TASK BRIEF
Reproduce, exactly and in full, only the lines below from the one containing "4. **Run the application:**" through the one containing "vendors release tickets".

[Records drawn from a dataset]

Content starts

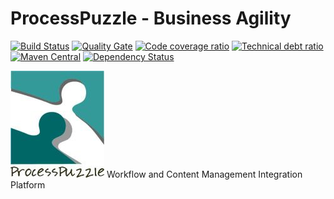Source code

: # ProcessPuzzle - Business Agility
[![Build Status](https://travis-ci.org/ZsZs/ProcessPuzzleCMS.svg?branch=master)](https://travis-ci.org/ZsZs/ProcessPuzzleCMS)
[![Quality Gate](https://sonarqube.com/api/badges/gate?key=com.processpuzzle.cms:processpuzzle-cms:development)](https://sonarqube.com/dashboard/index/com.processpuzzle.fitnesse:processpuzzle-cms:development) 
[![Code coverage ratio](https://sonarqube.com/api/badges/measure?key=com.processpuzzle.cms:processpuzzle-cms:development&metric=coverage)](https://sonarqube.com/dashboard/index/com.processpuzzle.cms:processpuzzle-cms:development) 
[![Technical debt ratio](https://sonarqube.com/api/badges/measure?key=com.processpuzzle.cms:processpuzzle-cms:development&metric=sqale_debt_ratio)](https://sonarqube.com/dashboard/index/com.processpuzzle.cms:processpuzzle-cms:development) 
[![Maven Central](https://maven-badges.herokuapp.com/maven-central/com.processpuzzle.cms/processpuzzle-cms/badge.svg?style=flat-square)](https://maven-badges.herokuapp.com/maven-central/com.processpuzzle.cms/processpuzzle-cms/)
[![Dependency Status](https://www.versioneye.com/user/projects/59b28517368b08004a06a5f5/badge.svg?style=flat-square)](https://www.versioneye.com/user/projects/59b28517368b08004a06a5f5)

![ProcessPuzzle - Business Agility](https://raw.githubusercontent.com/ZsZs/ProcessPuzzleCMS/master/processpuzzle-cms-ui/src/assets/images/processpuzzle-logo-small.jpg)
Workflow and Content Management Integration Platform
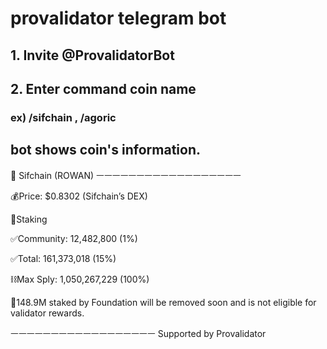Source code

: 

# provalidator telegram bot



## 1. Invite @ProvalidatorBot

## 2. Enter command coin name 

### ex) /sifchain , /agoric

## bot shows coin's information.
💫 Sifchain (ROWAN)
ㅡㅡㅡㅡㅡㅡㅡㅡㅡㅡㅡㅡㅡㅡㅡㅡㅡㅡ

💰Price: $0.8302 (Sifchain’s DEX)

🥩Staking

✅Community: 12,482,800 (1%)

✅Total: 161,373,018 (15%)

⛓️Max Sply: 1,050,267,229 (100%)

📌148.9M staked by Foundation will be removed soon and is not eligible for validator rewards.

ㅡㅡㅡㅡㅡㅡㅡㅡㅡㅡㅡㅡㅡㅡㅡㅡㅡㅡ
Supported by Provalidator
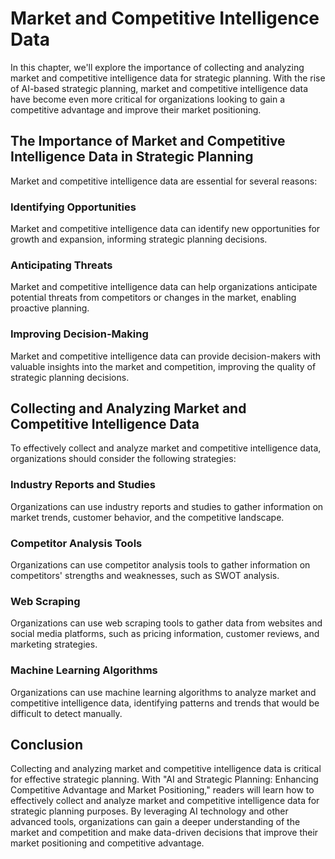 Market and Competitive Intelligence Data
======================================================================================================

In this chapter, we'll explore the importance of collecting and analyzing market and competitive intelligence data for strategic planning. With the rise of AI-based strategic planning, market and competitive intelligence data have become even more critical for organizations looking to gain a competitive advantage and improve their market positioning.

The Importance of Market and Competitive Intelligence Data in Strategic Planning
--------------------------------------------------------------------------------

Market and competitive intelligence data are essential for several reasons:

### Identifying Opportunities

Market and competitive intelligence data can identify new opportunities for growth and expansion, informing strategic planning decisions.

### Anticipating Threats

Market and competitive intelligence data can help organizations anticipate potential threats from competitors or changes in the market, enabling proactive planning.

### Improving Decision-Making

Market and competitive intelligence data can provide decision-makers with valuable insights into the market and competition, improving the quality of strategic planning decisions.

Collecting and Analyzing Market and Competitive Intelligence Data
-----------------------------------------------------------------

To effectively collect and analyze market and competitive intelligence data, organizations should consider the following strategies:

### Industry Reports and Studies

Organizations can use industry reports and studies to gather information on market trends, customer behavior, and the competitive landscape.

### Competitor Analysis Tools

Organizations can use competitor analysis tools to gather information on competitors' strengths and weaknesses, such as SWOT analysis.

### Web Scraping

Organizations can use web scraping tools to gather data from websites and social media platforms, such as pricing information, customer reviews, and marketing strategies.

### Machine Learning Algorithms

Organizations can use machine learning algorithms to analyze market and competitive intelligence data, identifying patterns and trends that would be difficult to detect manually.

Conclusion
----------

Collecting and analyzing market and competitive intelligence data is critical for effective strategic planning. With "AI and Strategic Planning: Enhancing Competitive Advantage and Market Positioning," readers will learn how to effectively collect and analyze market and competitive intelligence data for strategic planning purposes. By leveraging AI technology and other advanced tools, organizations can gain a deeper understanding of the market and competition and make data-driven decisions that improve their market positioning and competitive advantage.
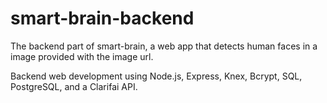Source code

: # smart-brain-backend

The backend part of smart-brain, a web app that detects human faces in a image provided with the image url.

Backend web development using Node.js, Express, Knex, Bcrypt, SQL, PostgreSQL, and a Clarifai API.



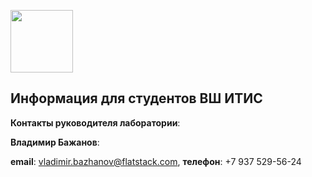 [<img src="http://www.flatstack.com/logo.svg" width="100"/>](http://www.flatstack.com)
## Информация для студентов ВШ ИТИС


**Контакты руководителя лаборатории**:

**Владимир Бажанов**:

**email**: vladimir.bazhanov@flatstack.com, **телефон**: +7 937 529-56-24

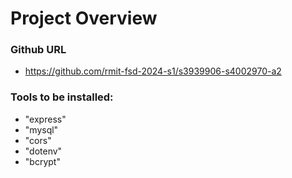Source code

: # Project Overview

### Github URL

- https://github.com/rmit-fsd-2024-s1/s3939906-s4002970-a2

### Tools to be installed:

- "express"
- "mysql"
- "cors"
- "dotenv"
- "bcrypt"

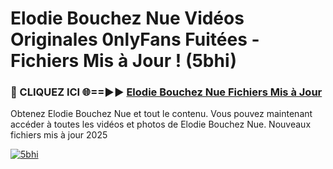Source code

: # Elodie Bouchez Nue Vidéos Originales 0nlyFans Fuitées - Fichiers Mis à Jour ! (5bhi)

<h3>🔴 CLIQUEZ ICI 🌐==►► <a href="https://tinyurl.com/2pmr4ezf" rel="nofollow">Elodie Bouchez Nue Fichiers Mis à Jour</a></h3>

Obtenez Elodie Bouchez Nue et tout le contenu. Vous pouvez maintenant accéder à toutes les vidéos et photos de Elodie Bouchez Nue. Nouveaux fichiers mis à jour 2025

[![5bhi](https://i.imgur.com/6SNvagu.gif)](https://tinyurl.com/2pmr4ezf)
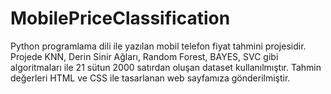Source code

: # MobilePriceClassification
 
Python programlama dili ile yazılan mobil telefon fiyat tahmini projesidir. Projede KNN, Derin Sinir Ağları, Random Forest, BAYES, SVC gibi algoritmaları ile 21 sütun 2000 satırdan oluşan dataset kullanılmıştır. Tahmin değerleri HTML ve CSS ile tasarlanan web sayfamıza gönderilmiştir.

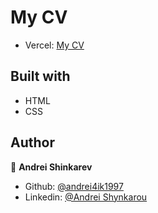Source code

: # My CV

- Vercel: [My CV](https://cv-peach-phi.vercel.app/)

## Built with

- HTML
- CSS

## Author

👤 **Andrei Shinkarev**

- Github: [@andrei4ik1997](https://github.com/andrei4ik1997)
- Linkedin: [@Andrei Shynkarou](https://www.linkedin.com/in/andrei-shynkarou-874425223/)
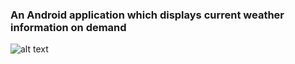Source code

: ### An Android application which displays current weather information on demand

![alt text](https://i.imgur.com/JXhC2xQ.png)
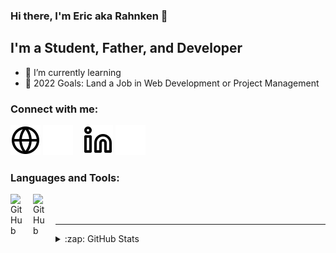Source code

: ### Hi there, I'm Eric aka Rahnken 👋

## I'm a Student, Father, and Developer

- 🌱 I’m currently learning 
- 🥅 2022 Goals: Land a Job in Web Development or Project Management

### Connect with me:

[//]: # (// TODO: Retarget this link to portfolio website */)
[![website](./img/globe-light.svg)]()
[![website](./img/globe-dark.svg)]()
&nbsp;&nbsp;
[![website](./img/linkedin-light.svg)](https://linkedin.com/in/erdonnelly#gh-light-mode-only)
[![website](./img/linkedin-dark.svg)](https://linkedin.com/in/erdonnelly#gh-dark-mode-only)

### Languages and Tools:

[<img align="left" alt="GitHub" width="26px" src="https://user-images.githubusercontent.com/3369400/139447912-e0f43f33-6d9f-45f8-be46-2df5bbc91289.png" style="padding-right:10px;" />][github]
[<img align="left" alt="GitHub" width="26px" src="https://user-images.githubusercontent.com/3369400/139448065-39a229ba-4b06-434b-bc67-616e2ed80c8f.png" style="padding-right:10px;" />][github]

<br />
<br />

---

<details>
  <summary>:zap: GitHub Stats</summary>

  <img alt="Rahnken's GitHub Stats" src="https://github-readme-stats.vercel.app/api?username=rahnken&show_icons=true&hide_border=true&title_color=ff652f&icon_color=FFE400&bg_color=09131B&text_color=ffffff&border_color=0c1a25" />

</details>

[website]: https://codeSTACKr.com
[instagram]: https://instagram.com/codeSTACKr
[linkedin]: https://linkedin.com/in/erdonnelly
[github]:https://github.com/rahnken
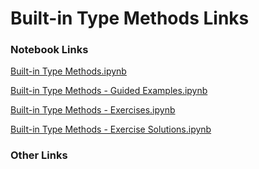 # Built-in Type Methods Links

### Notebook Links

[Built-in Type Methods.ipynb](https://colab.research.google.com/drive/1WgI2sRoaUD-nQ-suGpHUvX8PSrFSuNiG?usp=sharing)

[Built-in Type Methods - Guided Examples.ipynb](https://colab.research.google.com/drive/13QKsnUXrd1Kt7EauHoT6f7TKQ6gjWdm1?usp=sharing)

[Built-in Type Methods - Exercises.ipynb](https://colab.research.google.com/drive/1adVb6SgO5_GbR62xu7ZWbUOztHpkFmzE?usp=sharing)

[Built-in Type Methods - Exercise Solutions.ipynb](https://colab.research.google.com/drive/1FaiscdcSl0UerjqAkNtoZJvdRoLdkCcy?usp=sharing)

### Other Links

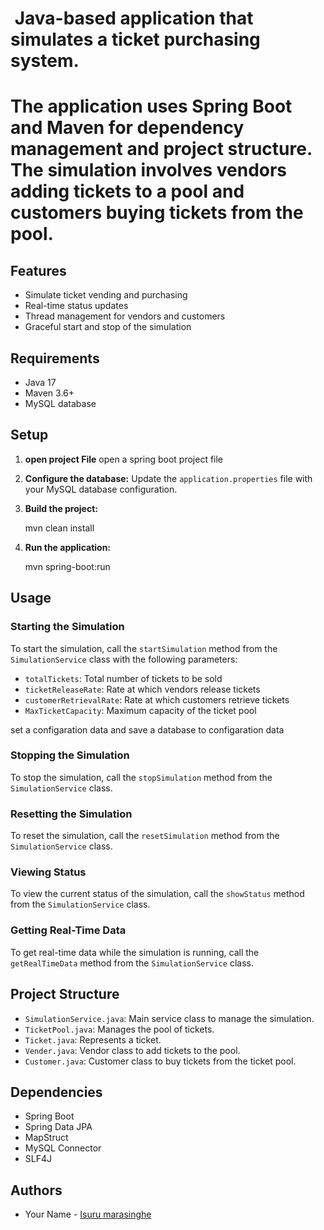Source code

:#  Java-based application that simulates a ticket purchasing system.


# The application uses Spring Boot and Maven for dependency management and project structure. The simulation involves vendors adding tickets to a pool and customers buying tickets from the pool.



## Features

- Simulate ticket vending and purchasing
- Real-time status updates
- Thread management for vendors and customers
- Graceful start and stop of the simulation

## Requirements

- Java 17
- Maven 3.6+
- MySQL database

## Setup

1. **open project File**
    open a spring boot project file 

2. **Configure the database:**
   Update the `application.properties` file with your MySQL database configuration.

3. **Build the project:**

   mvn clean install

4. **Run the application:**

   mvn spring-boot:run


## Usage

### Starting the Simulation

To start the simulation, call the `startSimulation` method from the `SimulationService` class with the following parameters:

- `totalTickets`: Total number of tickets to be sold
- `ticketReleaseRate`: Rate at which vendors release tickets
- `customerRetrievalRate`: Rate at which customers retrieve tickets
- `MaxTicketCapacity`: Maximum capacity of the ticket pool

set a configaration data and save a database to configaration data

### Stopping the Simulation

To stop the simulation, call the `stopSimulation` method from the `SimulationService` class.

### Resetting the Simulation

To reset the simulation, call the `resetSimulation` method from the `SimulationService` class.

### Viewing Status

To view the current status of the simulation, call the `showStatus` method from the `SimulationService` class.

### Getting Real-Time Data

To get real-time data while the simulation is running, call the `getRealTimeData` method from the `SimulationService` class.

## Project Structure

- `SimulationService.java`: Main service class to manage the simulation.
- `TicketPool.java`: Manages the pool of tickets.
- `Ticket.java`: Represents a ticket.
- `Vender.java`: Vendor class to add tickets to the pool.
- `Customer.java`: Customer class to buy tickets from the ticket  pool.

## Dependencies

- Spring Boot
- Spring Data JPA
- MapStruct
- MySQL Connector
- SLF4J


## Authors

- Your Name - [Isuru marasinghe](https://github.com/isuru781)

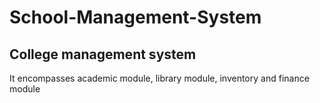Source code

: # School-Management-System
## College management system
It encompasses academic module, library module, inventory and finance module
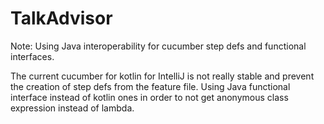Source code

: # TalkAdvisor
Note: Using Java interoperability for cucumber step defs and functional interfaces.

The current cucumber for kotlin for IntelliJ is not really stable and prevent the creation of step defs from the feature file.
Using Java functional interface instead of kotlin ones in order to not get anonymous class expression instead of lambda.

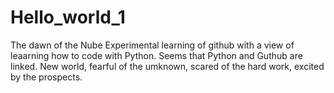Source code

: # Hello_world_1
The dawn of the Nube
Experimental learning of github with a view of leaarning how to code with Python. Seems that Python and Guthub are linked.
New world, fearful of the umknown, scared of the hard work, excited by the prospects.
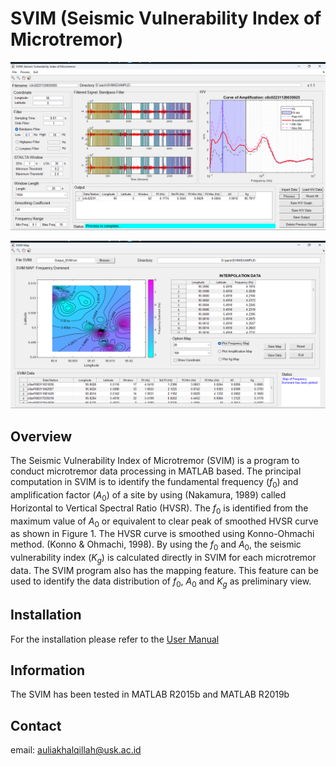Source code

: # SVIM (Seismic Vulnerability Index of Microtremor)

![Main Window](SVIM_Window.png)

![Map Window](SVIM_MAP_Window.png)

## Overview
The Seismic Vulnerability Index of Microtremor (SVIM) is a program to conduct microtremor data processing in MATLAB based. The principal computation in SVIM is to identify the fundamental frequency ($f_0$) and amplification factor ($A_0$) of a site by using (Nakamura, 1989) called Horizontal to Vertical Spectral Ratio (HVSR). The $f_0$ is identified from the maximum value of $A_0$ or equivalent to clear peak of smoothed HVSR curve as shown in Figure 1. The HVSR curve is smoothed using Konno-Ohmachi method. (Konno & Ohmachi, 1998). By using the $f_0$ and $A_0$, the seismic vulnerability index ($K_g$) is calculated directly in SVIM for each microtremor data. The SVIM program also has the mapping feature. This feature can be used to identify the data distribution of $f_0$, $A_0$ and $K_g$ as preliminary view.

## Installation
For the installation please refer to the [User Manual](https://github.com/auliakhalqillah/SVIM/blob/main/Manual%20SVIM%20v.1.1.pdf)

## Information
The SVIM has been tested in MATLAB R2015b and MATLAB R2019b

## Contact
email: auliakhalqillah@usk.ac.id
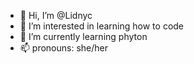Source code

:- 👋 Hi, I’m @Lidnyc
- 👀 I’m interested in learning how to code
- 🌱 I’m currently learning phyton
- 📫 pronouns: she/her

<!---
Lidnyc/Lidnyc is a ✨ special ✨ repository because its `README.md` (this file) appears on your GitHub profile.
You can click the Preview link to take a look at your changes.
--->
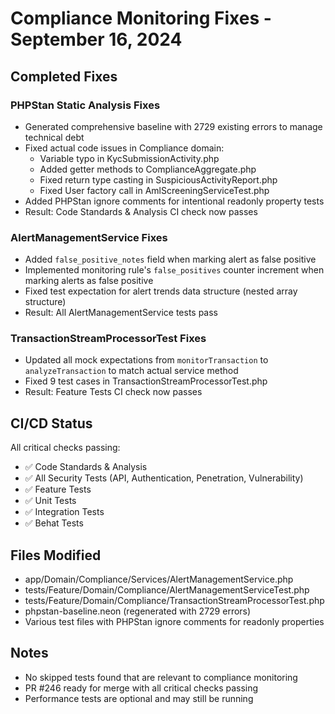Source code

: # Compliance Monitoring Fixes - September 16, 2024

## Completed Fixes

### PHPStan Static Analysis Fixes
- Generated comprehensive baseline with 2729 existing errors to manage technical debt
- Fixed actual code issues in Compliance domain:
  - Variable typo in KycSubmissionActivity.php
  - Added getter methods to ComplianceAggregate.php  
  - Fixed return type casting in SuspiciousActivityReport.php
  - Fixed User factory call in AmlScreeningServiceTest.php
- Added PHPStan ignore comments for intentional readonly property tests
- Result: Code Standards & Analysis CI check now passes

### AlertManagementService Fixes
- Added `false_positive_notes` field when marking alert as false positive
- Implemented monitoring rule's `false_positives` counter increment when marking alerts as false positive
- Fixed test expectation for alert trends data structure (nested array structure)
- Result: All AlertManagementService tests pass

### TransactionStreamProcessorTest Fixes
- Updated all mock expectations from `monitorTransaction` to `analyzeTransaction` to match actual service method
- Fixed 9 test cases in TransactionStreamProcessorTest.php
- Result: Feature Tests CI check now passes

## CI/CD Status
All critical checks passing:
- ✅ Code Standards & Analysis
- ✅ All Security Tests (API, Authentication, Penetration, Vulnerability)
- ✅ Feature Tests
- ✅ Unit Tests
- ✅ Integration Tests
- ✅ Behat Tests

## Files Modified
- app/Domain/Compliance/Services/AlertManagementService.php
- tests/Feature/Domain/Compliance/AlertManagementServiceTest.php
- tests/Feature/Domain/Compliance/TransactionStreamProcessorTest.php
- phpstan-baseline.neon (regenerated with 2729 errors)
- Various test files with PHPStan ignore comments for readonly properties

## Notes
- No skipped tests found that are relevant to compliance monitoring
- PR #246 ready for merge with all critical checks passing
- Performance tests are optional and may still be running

Content ends

EXERCISE OUTPUT
4. **Run the application:**

   mvn spring-boot:run


## Usage

### Starting the Simulation

To start the simulation, call the `startSimulation` method from the `SimulationService` class with the following parameters:

- `totalTickets`: Total number of tickets to be sold
- `ticketReleaseRate`: Rate at which vendors release tickets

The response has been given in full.